Start of Extracted data

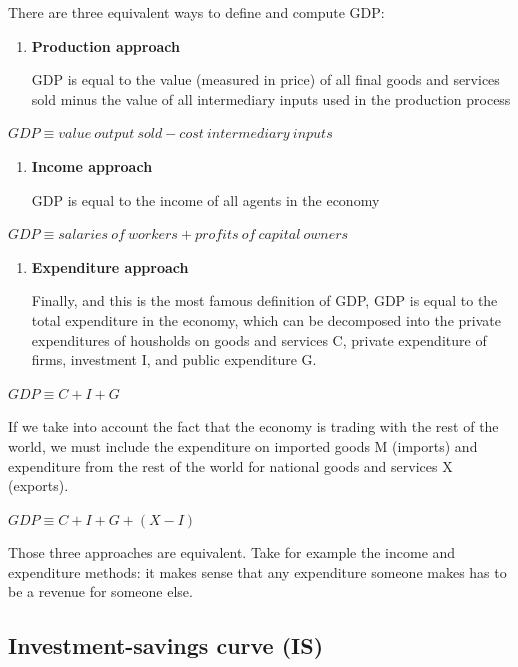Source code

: \documentclass[
  letterpaper,
  DIV=11,
  numbers=noendperiod]{scrreprt}
\begin{document}
There are three equivalent ways to define and compute GDP:

\begin{enumerate}
\def\labelenumi{\arabic{enumi}.}
\item
  \textbf{Production approach}

  GDP is equal to the value (measured in price) of all final goods and
  services sold minus the value of all intermediary inputs used in the
  production process
\end{enumerate}

\(GDP \equiv value\: output\: sold - cost\: intermediary\: inputs\)

\begin{enumerate}
\def\labelenumi{\arabic{enumi}.}
\setcounter{enumi}{1}
\item
  \textbf{Income approach}

  GDP is equal to the income of all agents in the economy
\end{enumerate}

\(GDP \equiv salaries\:of\:workers + profits\:of\:capital\:owners\)

\begin{enumerate}
\def\labelenumi{\arabic{enumi}.}
\setcounter{enumi}{2}
\item
  \textbf{Expenditure approach}

  Finally, and this is the most famous definition of GDP, GDP is equal
  to the total expenditure in the economy, which can be decomposed into
  the private expenditures of housholds on goods and services C, private
  expenditure of firms, investment I, and public expenditure G.
\end{enumerate}

\(GDP \equiv C + I + G\)

If we take into account the fact that the economy is trading with the
rest of the world, we must include the expenditure on imported goods M
(imports) and expenditure from the rest of the world for national goods
and services X (exports).

\(GDP \equiv C + I + G + (X-I)\)

Those three approaches are equivalent. Take for example the income and
expenditure methods: it makes sense that any expenditure someone makes
has to be a revenue for someone else.

\hypertarget{investment-savings-curve-is}{%
\subsection{Investment-savings curve
(IS)}\label{investment-savings-curve-is}}
\end{document}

End of Extracted data

• **What you should do**: Retype everything in the material word for word, minus pictures.

• **Written reply**:
Source code

: \documentclass[
  letterpaper,
  DIV=11,
  numbers=noendperiod]{scrreprt}
\begin{document}
There are three equivalent ways to define and compute GDP:

\begin{enumerate}
\def\labelenumi{\arabic{enumi}.}
\item
  \textbf{Production approach}

  GDP is equal to the value (measured in price) of all final goods and
  services sold minus the value of all intermediary inputs used in the
  production process
\end{enumerate}

\(GDP \equiv value\: output\: sold - cost\: intermediary\: inputs\)

\begin{enumerate}
\def\labelenumi{\arabic{enumi}.}
\setcounter{enumi}{1}
\item
  \textbf{Income approach}

  GDP is equal to the income of all agents in the economy
\end{enumerate}

\(GDP \equiv salaries\:of\:workers + profits\:of\:capital\:owners\)

\begin{enumerate}
\def\labelenumi{\arabic{enumi}.}
\setcounter{enumi}{2}
\item
  \textbf{Expenditure approach}

  Finally, and this is the most famous definition of GDP, GDP is equal
  to the total expenditure in the economy, which can be decomposed into
  the private expenditures of housholds on goods and services C, private
  expenditure of firms, investment I, and public expenditure G.
\end{enumerate}

\(GDP \equiv C + I + G\)

If we take into account the fact that the economy is trading with the
rest of the world, we must include the expenditure on imported goods M
(imports) and expenditure from the rest of the world for national goods
and services X (exports).

\(GDP \equiv C + I + G + (X-I)\)

Those three approaches are equivalent. Take for example the income and
expenditure methods: it makes sense that any expenditure someone makes
has to be a revenue for someone else.

\hypertarget{investment-savings-curve-is}{%
\subsection{Investment-savings curve
(IS)}\label{investment-savings-curve-is}}
\end{document}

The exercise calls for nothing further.